━━ EXERCISE MATERIALS ━━

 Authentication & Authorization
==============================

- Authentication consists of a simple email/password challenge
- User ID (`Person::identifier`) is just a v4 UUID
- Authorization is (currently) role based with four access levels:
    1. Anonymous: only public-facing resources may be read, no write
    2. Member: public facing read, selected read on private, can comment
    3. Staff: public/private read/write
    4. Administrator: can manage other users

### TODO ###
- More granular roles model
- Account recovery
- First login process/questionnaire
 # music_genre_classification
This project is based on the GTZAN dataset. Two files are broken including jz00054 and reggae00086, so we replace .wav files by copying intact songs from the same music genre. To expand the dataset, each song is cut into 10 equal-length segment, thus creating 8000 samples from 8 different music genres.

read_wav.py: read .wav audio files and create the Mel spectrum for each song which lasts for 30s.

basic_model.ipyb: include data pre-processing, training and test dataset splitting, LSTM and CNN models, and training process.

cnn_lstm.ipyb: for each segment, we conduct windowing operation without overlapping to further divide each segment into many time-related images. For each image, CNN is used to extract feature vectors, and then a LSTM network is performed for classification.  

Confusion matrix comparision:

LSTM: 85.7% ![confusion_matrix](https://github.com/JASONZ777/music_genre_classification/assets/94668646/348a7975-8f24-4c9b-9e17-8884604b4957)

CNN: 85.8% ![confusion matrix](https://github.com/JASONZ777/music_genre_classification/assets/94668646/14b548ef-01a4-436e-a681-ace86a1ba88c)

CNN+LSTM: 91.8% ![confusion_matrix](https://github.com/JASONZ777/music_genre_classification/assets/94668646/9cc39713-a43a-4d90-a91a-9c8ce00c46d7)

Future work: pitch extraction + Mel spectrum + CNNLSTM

━━━

- **WHAT TO PRODUCE**
Take the lines above from the one containing "- Authorization is" to the one containing "read_wav.py: read .wav" and retype them exactly, both ends included, with nothing added.

- **ANSWER SECTION**
- Authorization is (currently) role based with four access levels:
    1. Anonymous: only public-facing resources may be read, no write
    2. Member: public facing read, selected read on private, can comment
    3. Staff: public/private read/write
    4. Administrator: can manage other users

### TODO ###
- More granular roles model
- Account recovery
- First login process/questionnaire
 # music_genre_classification
This project is based on the GTZAN dataset. Two files are broken including jz00054 and reggae00086, so we replace .wav files by copying intact songs from the same music genre. To expand the dataset, each song is cut into 10 equal-length segment, thus creating 8000 samples from 8 different music genres.

read_wav.py: read .wav audio files and create the Mel spectrum for each song which lasts for 30s.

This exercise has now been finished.